| Required action |
Where a line below holds the string "section", count it; then give the total without any other words.

(Supplied entries)

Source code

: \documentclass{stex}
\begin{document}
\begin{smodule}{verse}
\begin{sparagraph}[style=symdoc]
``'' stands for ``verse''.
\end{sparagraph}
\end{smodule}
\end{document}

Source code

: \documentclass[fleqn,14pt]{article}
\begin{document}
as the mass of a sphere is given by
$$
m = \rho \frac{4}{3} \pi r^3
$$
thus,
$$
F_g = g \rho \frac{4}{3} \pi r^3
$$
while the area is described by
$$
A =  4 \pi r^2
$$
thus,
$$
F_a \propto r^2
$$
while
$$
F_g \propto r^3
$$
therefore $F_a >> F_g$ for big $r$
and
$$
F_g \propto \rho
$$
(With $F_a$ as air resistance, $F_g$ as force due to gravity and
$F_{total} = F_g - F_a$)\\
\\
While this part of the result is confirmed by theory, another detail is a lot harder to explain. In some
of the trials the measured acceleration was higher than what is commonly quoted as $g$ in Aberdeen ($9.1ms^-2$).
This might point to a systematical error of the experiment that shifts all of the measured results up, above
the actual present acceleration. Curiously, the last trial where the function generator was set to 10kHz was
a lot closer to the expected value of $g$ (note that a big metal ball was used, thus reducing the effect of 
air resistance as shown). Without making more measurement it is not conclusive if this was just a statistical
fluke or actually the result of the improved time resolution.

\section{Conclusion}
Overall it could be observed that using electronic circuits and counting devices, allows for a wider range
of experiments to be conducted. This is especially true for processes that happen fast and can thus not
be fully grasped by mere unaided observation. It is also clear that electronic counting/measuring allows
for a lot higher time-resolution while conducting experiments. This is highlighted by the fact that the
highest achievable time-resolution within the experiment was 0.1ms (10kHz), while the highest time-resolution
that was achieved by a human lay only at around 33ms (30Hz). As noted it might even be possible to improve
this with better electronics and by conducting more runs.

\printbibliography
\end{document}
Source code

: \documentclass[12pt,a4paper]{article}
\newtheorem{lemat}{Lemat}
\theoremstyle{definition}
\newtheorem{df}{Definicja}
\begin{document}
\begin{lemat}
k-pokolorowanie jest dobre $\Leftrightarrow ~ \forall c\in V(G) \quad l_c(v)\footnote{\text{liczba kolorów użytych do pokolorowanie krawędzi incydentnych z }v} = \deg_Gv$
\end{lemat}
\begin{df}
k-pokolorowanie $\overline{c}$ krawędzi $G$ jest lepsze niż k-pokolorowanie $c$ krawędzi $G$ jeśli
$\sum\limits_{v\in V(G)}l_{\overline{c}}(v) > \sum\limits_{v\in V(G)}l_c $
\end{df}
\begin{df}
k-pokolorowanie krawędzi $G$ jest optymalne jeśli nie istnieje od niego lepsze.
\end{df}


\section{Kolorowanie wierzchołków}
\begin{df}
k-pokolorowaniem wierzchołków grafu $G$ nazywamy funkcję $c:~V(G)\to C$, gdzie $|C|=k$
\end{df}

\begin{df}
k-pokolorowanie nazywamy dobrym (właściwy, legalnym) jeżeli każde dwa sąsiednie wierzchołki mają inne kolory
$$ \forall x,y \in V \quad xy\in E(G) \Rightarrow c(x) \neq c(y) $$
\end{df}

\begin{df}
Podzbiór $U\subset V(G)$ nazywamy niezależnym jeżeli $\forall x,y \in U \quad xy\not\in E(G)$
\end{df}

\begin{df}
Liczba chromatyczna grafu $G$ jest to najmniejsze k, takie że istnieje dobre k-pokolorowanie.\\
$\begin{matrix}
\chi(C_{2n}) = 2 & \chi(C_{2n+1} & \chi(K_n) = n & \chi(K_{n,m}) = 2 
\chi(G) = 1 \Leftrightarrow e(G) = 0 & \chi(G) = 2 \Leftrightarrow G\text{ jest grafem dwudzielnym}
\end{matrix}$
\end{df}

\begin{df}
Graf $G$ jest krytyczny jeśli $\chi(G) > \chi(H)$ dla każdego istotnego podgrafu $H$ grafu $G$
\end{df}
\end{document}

(End Supplied entries)

| Your solution |
2